De la vida misma
Incluso recoger una botella rota de la calle tiene su valor. Pequeños ejemplos de convivencia cotidiana que nos envían los lectores.
Mi comunidad de vecinos
En el edificio donde vivo hay otras siete familias. Las cuentas de la comunidad de vecinos las lleva de manera muy sencilla una de las señoras que vive en el edificio mismo. Todos nos conocemos, pero aun así a veces se crean situaciones incómodas. Por ejemplo, el dueño del negocio que hay en la planta baja empezó a coger la costumbre de dejar aparcada su furgoneta justo delante de su tienda, pero esa zona es de paso obligado para todo que quiera entrar en el edificio.

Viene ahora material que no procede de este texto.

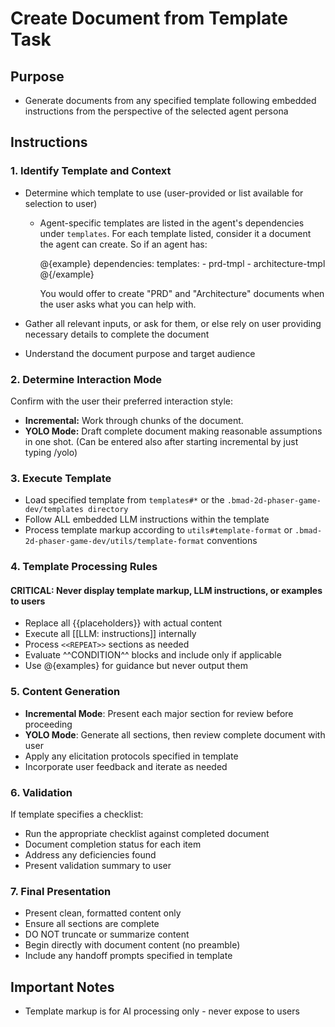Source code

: # Create Document from Template Task

## Purpose

- Generate documents from any specified template following embedded instructions from the perspective of the selected agent persona

## Instructions

### 1. Identify Template and Context

- Determine which template to use (user-provided or list available for selection to user)

  - Agent-specific templates are listed in the agent's dependencies under `templates`. For each template listed, consider it a document the agent can create. So if an agent has:

    @{example}
    dependencies:
    templates: - prd-tmpl - architecture-tmpl
    @{/example}

    You would offer to create "PRD" and "Architecture" documents when the user asks what you can help with.

- Gather all relevant inputs, or ask for them, or else rely on user providing necessary details to complete the document
- Understand the document purpose and target audience

### 2. Determine Interaction Mode

Confirm with the user their preferred interaction style:

- **Incremental:** Work through chunks of the document.
- **YOLO Mode:** Draft complete document making reasonable assumptions in one shot. (Can be entered also after starting incremental by just typing /yolo)

### 3. Execute Template

- Load specified template from `templates#*` or the `.bmad-2d-phaser-game-dev/templates directory`
- Follow ALL embedded LLM instructions within the template
- Process template markup according to `utils#template-format` or `.bmad-2d-phaser-game-dev/utils/template-format` conventions

### 4. Template Processing Rules

#### CRITICAL: Never display template markup, LLM instructions, or examples to users

- Replace all {{placeholders}} with actual content
- Execute all [[LLM: instructions]] internally
- Process `<<REPEAT>>` sections as needed
- Evaluate ^^CONDITION^^ blocks and include only if applicable
- Use @{examples} for guidance but never output them

### 5. Content Generation

- **Incremental Mode**: Present each major section for review before proceeding
- **YOLO Mode**: Generate all sections, then review complete document with user
- Apply any elicitation protocols specified in template
- Incorporate user feedback and iterate as needed

### 6. Validation

If template specifies a checklist:

- Run the appropriate checklist against completed document
- Document completion status for each item
- Address any deficiencies found
- Present validation summary to user

### 7. Final Presentation

- Present clean, formatted content only
- Ensure all sections are complete
- DO NOT truncate or summarize content
- Begin directly with document content (no preamble)
- Include any handoff prompts specified in template

## Important Notes

- Template markup is for AI processing only - never expose to users

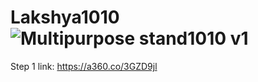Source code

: # Lakshya1010![Multipurpose stand1010 v1](https://user-images.githubusercontent.com/131186635/233120711-26017b1b-5b17-4ec2-a64e-043ac14762c2.png)
Step 1 link: https://a360.co/3GZD9jl
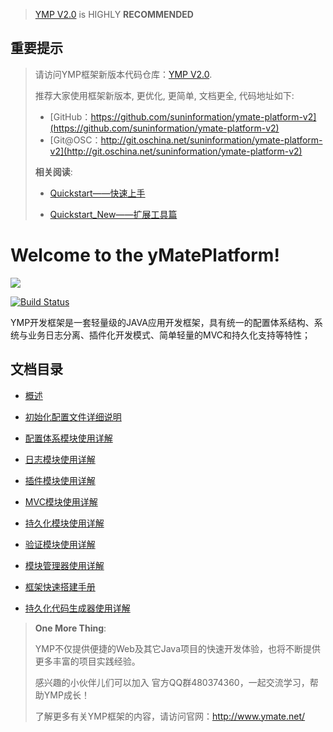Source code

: 
> [YMP V2.0](https://github.com/suninformation/ymate-platform-v2) is HIGHLY **RECOMMENDED**
## 重要提示

> 请访问YMP框架新版本代码仓库：[YMP V2.0](https://github.com/suninformation/ymate-platform-v2).
>
> 推荐大家使用框架新版本, 更优化, 更简单, 文档更全, 代码地址如下:
>
> - [GitHub：https://github.com/suninformation/ymate-platform-v2](https://github.com/suninformation/ymate-platform-v2)
> - [Git@OSC：http://git.oschina.net/suninformation/ymate-platform-v2](http://git.oschina.net/suninformation/ymate-platform-v2)
>
> **相关阅读**:
>
> - [Quickstart——快速上手](http://git.oschina.net/suninformation/ymate-platform-v2/wikis/Quickstart)
>
> - [Quickstart_New——扩展工具篇](http://git.oschina.net/suninformation/ymate-platform-v2/wikis/Quickstart_New)
>
>



# Welcome to the yMatePlatform! #

![](https://github.com/suninformation/ymateplatform/wiki/images/ymp_logo.png)

[![Build Status](https://travis-ci.org/suninformation/ymateplatform.png?branch=master)](https://travis-ci.org/suninformation/ymateplatform)

YMP开发框架是一套轻量级的JAVA应用开发框架，具有统一的配置体系结构、系统与业务日志分离、插件化开发模式、简单轻量的MVC和持久化支持等特性；

## 文档目录  ##

* [概述](https://github.com/suninformation/ymateplatform/wiki/Home)
* [初始化配置文件详细说明](https://github.com/suninformation/ymateplatform/wiki/YMP框架初始化配置文件详细说明)
* [配置体系模块使用详解](https://github.com/suninformation/ymateplatform/wiki/YMP框架配置体系模块使用详解)
* [日志模块使用详解](https://github.com/suninformation/ymateplatform/wiki/YMP框架日志模块使用详解)
* [插件模块使用详解](https://github.com/suninformation/ymateplatform/wiki/YMP框架插件模块使用详解)
* [MVC模块使用详解](https://github.com/suninformation/ymateplatform/wiki/YMP框架MVC模块使用详解)
* [持久化模块使用详解](https://github.com/suninformation/ymateplatform/wiki/YMP框架持久化模块使用详解)
* [验证模块使用详解](https://github.com/suninformation/ymateplatform/wiki/YMP框架验证模块使用详解)
* [模块管理器使用详解](https://github.com/suninformation/ymateplatform/wiki/YMP框架模块管理器使用详解)

* [框架快速搭建手册](https://github.com/suninformation/ymateplatform/wiki/YMP框架快速搭建手册)

* [持久化代码生成器使用详解](https://github.com/suninformation/ymateplatform/wiki/YMP框架持久化代码生成器使用详解)


> **One More Thing**:
>
> YMP不仅提供便捷的Web及其它Java项目的快速开发体验，也将不断提供更多丰富的项目实践经验。
>
> 感兴趣的小伙伴儿们可以加入 官方QQ群480374360，一起交流学习，帮助YMP成长！
>
> 了解更多有关YMP框架的内容，请访问官网：http://www.ymate.net/
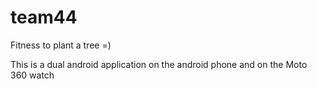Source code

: team44
======

Fitness to plant a tree =)


This is a dual android application on the android phone and on the Moto 360 watch
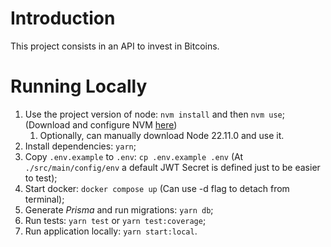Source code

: # Introduction
This project consists in an API to invest in Bitcoins.

# Running Locally
1. Use the project version of node: `nvm install` and then `nvm use`; (Download and configure NVM [here](https://github.com/nvm-sh/nvm))
   1. Optionally, can manually download Node 22.11.0 and use it.
2. Install dependencies: `yarn`;
3. Copy `.env.example` to `.env`: `cp .env.example .env` (At `./src/main/config/env` a default JWT Secret is defined just to be easier to test);
4. Start docker: `docker compose up` (Can use -d flag to detach from terminal);
5. Generate *Prisma* and run migrations: `yarn db`;
6. Run tests: `yarn test` or `yarn test:coverage`;
7. Run application locally: `yarn start:local`.
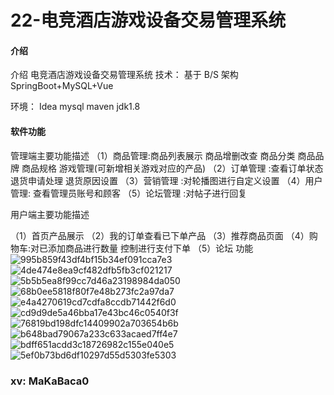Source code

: # 22-电竞酒店游戏设备交易管理系统

#### 介绍
介绍
电竞酒店游戏设备交易管理系统
技术：
基于 B/S 架构 SpringBoot+MySQL+Vue

环境：
Idea mysql maven jdk1.8

#### 软件功能

管理端主要功能描述
（1）商品管理:商品列表展示  商品增删改查  商品分类 商品品牌 商品规格 游戏管理(可新增相关游戏对应的产品)
（2）订单管理 :查看订单状态  退货申请处理  退货原因设置
（3）营销管理 :对轮播图进行自定义设置
（4）用户管理: 查看管理员账号和顾客 
（5）论坛管理 :对帖子进行回复

用户端主要功能描述

（1）首页产品展示
（2）我的订单查看已下单产品
（3）推荐商品页面
（4）购物车:对已添加商品进行数量 控制进行支付下单
（5）论坛 功能
![995b859f43df4bf15b34ef091cca7e3](https://yunzhuceshi.oss-cn-beijing.aliyuncs.com/typoraImg/995b859f43df4bf15b34ef091cca7e3.png)
![4de474e8ea9cf482dfb5fb3cf021217](https://yunzhuceshi.oss-cn-beijing.aliyuncs.com/typoraImg/4de474e8ea9cf482dfb5fb3cf021217.png)
![5b5b5ea8f99cc7d46a23198984da050](https://yunzhuceshi.oss-cn-beijing.aliyuncs.com/typoraImg/5b5b5ea8f99cc7d46a23198984da050.png)
![68b0ee5818f80f7e48b273fc2a97da7](https://yunzhuceshi.oss-cn-beijing.aliyuncs.com/typoraImg/68b0ee5818f80f7e48b273fc2a97da7.png)
![e4a4270619cd7cdfa8ccdb71442f6d0](https://yunzhuceshi.oss-cn-beijing.aliyuncs.com/typoraImg/e4a4270619cd7cdfa8ccdb71442f6d0.png)
![cd9d9de5a46bba17e43bc46c0540f3f](https://yunzhuceshi.oss-cn-beijing.aliyuncs.com/typoraImg/cd9d9de5a46bba17e43bc46c0540f3f.png)
![76819bd198dfc14409902a703654b6b](https://yunzhuceshi.oss-cn-beijing.aliyuncs.com/typoraImg/76819bd198dfc14409902a703654b6b.png)
![b648bad79067a233c633acaed7ff4e7](https://yunzhuceshi.oss-cn-beijing.aliyuncs.com/typoraImg/b648bad79067a233c633acaed7ff4e7.png)
![bdff651acdd3c18726982c155e040e5](https://yunzhuceshi.oss-cn-beijing.aliyuncs.com/typoraImg/bdff651acdd3c18726982c155e040e5.png)
![5ef0b73bd6df10297d55d5303fe5303](https://yunzhuceshi.oss-cn-beijing.aliyuncs.com/typoraImg/5ef0b73bd6df10297d55d5303fe5303.png)


### xv:  MaKaBaca0
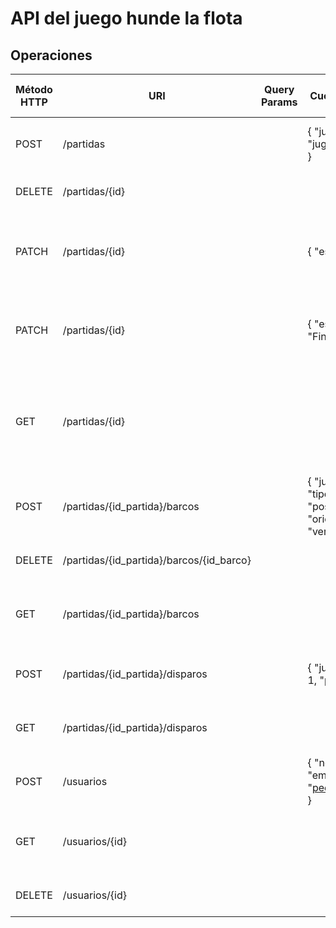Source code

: # API del juego hunde la flota

## Operaciones
| Método HTTP | URI                                      | Query Params | Cuerpo de la Petición                                                             | Cuerpo de la Respuesta                                                                        | Códigos de Respuesta |
|-------------|------------------------------------------|--------------|-----------------------------------------------------------------------------------|-----------------------------------------------------------------------------------------------|----------------------|
| POST        | /partidas                                |              | { "jugador1": "Andres", "jugador2": "Invitado" }                                  | { "id": "90", "mensaje": "Partida creada" }                                                   | 201, 400             |
| DELETE      | /partidas/{id}                           |              |                                                                                   | { "mensaje": "Partida eliminada" }                                                            | 200, 404             |
| PATCH       | /partidas/{id}                           |              | { "estado": "Iniciada" }                                                          | { "id": "89", "mensaje": "Estado actualizado", "estado": "Iniciada" }                          | 200, 400, 404, 409   |
| PATCH       | /partidas/{id}                           |              | { "estado": "Finalizada" }                                                        | { "id": "89", "mensaje": "Estado actualizado", "estado": "Finalizada" }                        | 200, 400, 404, 409   |
| GET         | /partidas/{id}                           |              |                                                                                   | { "jugador1": "Andres", "jugador2": "Invitado", "estado": "Finalizada", "ganador": "Andres" } | 200, 404             |
| POST        | /partidas/{id_partida}/barcos            |              | { "jugador": "Andres", "tipo": "89", "posicion": "A1", "orientacion": "vertical" } | { "id": "13", "mensaje": "Barco añadido" }                                                    | 201, 400, 409        |
| DELETE      | /partidas/{id_partida}/barcos/{id_barco} |              |                                                                                   | { "mensaje": "Barco eliminado" }                                                              | 200, 404             |
| GET         | /partidas/{id_partida}/barcos            |  |                                                                                   | { "barcos": [ { "tipo": "89", "posicion": "A1", "orientacion": "vertical" } ] }                | 200, 404             |
| POST        | /partidas/{id_partida}/disparos          |              | { "jugador_atacante": 1, "posicion": "B2" }                                       | { "id": "14", "mensaje": "Disparo registrado" }                                               | 201, 400, 404, 409   |
| GET         | /partidas/{id_partida}/disparos          |              |                                                                                   | { "id": "14", "mensaje": "Disparo registrado" }                                               | 200, 404             |
| POST        | /usuarios                                |              | { "nombre": "Pedro", "email": "pedro@gmail.com.ec" }                                    | { "id": "89", "mensaje": "Usuario creado" }                                                    | 201, 400             |
| GET         | /usuarios/{id}                           |              |                                                                                   | { "id": "89", "nombre": "Juan", "email": "juan@mail.com" }                                     | 200, 404             |
| DELETE      | /usuarios/{id}                           |              |                                                                                   | { "mensaje": "Usuario eliminado" }                                                            | 200, 404             |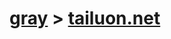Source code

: # [gray](https://github.com/hoanhan101/gray) > [tailuon.net](https://github.com/hoanhan101/tailuon.net)
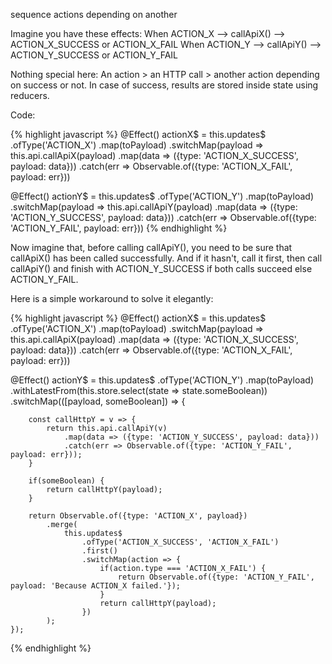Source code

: 
sequence actions depending on another


Imagine you have these effects:
When ACTION_X --> callApiX() --> ACTION_X_SUCCESS or ACTION_X_FAIL
When ACTION_Y --> callApiY() --> ACTION_Y_SUCCESS or ACTION_Y_FAIL

Nothing special here: An action > an HTTP call > another action depending on success or not.
In case of success, results are stored inside state using reducers.

Code:

{% highlight javascript %}
@Effect() actionX$ = this.updates$
    .ofType('ACTION_X')
    .map(toPayload)
    .switchMap(payload => this.api.callApiX(payload)
        .map(data => ({type: 'ACTION_X_SUCCESS', payload: data}))
        .catch(err => Observable.of({type: 'ACTION_X_FAIL', payload: err}))

@Effect() actionY$ = this.updates$
    .ofType('ACTION_Y')
    .map(toPayload)
    .switchMap(payload => this.api.callApiY(payload)
        .map(data => ({type: 'ACTION_Y_SUCCESS', payload: data}))
        .catch(err => Observable.of({type: 'ACTION_Y_FAIL', payload: err}))
{% endhighlight %}



Now imagine that, before calling callApiY(), you need to be sure that callApiX() has been called successfully.
And if it hasn't, call it first, then call callApiY() and finish with ACTION_Y_SUCCESS if both calls succeed else ACTION_Y_FAIL.

Here is a simple workaround to solve it elegantly:

{% highlight javascript %}
@Effect() actionX$ = this.updates$
    .ofType('ACTION_X')
    .map(toPayload)
    .switchMap(payload => this.api.callApiX(payload)
        .map(data => ({type: 'ACTION_X_SUCCESS', payload: data}))
        .catch(err => Observable.of({type: 'ACTION_X_FAIL', payload: err}))

@Effect() actionY$ = this.updates$
    .ofType('ACTION_Y')
    .map(toPayload)
    .withLatestFrom(this.store.select(state => state.someBoolean))
    .switchMap(([payload, someBoolean]) => {

        const callHttpY = v => {
            return this.api.callApiY(v)
                .map(data => ({type: 'ACTION_Y_SUCCESS', payload: data}))
                .catch(err => Observable.of({type: 'ACTION_Y_FAIL', payload: err}));
        }
    
        if(someBoolean) {
            return callHttpY(payload);
        }

        return Observable.of({type: 'ACTION_X', payload})
            .merge(
                this.updates$
                    .ofType('ACTION_X_SUCCESS', 'ACTION_X_FAIL')
                    .first()
                    .switchMap(action => {
                        if(action.type === 'ACTION_X_FAIL') {
                            return Observable.of({type: 'ACTION_Y_FAIL', payload: 'Because ACTION_X failed.'});
                        }
                        return callHttpY(payload);
                    })
            );
    });
{% endhighlight %}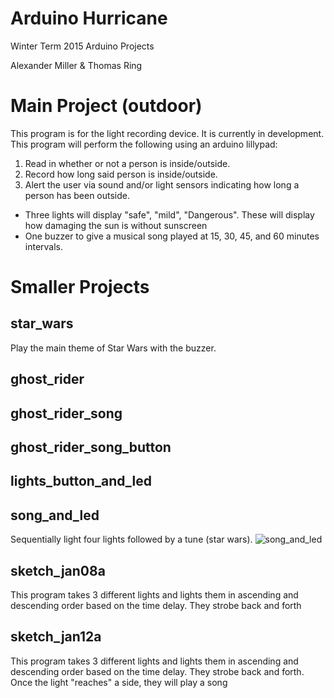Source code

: # Arduino Hurricane

Winter Term 2015 Arduino Projects

Alexander Miller & Thomas Ring

# Main Project (outdoor)
This program is for the light recording device. It is currently in development.
This program will perform the following using an arduino lillypad:
1. Read in whether or not a person is inside/outside.
2. Record how long said person is inside/outside.
3. Alert the user via sound and/or light sensors indicating how long a person has been outside.
- Three lights will display "safe", "mild", "Dangerous". These will display how damaging the sun is without sunscreen
- One buzzer to give a musical song played at 15, 30, 45, and 60 minutes intervals.

# Smaller Projects
## star_wars
Play the main theme of Star Wars with the buzzer.

## ghost_rider

## ghost_rider_song

## ghost_rider_song_button

## lights_button_and_led

## song_and_led
Sequentially light four lights followed by a tune (star wars).
![song_and_led](https://github.com/areteCocoa/ArduinoHurricane/tree/master/song_and_led/song_and_led_fritzing.jpg)


## sketch_jan08a
This program takes 3 different lights and lights them in ascending and descending order based on the time delay. They strobe back and forth

## sketch_jan12a
This program takes 3 different lights and lights them in ascending and descending order based on the time delay. They strobe back and forth. Once the light "reaches" a side, they will play a song

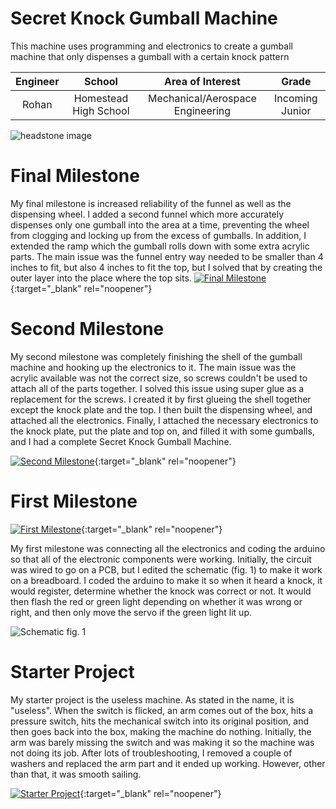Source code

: ﻿# Secret Knock Gumball Machine
This machine uses programming and electronics to create a gumball machine that only dispenses a gumball with a certain knock pattern

| **Engineer** | **School** | **Area of Interest** | **Grade** |
|:--:|:--:|:--:|:--:|
| Rohan | Homestead High School | Mechanical/Aerospace Engineering | Incoming Junior

![headstone image](https://lh3.googleusercontent.com/pw/AM-JKLVnnP7sI6LzxgDa8Y0KXO7RgNxbgnI6-feQFFb5hWKyFV1nyY6iZ34TMninLdIXaLCwo6SlBs2b-fHBt8jr8aFRCoqPc6Q2TZyh-ec4eoRcXKH4qwqcrknia2Dub9lUxmVGy_R6C5O36TFbXlUo5nQa=s1568-no?authuser=0) 

# Final Milestone
My final milestone is increased reliability of the funnel as well as the dispensing wheel. I added a second funnel which more accurately dispenses only one gumball into the area at a time, preventing the wheel from clogging and locking up from the excess of gumballs. In addition, I extended the ramp which the gumball rolls down with some extra acrylic parts. The main issue was the funnel entry way needed to be smaller than 4 inches to fit, but also 4 inches to fit the top, but I solved that by creating the outer layer into the place where the top sits.
[![Final Milestone](https://i3.ytimg.com/vi/fEUqUXwKLkU/maxresdefault.jpg )](https://www.youtube.com/watch?v=fEUqUXwKLkU "Final Milestone"){:target="_blank" rel="noopener"}

# Second Milestone
My second milestone was completely finishing the shell of the gumball machine and hooking up the electronics to it. The main issue was the acrylic available was not the correct size, so screws couldn't be used to attach all of the parts together. I solved this issue using super glue as a replacement for the screws. I created it by first glueing the shell together except the knock plate and the top. I then built the dispensing wheel, and attached all the electronics. Finally, I attached the necessary electronics to the knock plate, put the plate and top on, and filled it with some gumballs, and I had a complete Secret Knock Gumball Machine.

[![Second Milestone](https://i3.ytimg.com/vi/yh3NVeD6hfI/maxresdefault.jpg)](https://www.youtube.com/watch?v=yh3NVeD6hfI "Second Milestone"){:target="_blank" rel="noopener"}

# First Milestone

[![First Milestone](https://i3.ytimg.com/vi/qrvOzOxq7X4/maxresdefault.jpg)](https://www.youtube.com/watch?v=qrvOzOxq7X4 "First Milestone"){:target="_blank" rel="noopener"}

My first milestone was connecting all the electronics and coding the arduino so that all of the electronic components were working. Initially, the circuit was wired to go on a PCB, but I edited the schematic (fig. 1) to make it work on a breadboard. I coded the arduino to make it so when it heard a knock, it would register, determine whether the knock was correct or not. It would then flash the red or green light depending on whether it was wrong or right, and then only move the servo if the green light lit up.

![Schematic](https://user-images.githubusercontent.com/69131491/180663720-0e77cc64-8eef-4b49-8ff1-1cf6a9490087.jpg)
fig. 1


# Starter Project
My starter project is the useless machine. As stated in the name, it is "useless". When the switch is flicked, an arm comes out of the box, hits a pressure switch, hits the mechanical switch into its original position, and then goes back into the box, making the machine do nothing. Initially, the arm was barely missing the switch and was making it so the machine was not doing its job. After lots of troubleshooting, I removed a couple of washers and replaced the arm part and it ended up working. However, other than that, it was smooth sailing.

[![Starter Project](https://i3.ytimg.com/vi/fU5rxLO-P5s/maxresdefault.jpg)](https://www.youtube.com/watch?v=fU5rxLO-P5s "Starter Project"){:target="_blank" rel="noopener"}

Y la consecuencia fue que se abrió una polémica entre el dueño del negocio y los vecinos a propósito de si él tenía derecho o no a utilizar esa zona delante de su tienda.
Una tarde, mientras volvía a casa, se me ocurrió pasar a hablar con el dueño de la tienda, pero antes de llegar a decirle nada él empezó a meterse conmigo porque la tarde anterior yo, sin darme cuenta, había dejado aparcado mi coche de tal manera que le impedí estacionar su furgón, y él lo había interpreado como una provocación. Le pedí disculpas y le aseguré que en adelante pondría más atención. Sólo entonces me preguntó qué era lo que quería decirle, y yo le rogué que aparcara su furgoneta un poco más allá para no entorpecer la entrada del edifico. De nuevo se deshizo violentamente en improperios, como si yo hubiese ido a insultarlo a propósito.
«Habiéndolos amado, los amó hasta el final», dice el Evangelio. Así que mantuve la calma y traté de decirle que yo no tenía la más mínima intención de ofenderlo, que sólo quería pedirle un favor... Al final, cuando me di cuenta de que no atendía a razones, me despedí con toda la amabilidad de que fui capaz.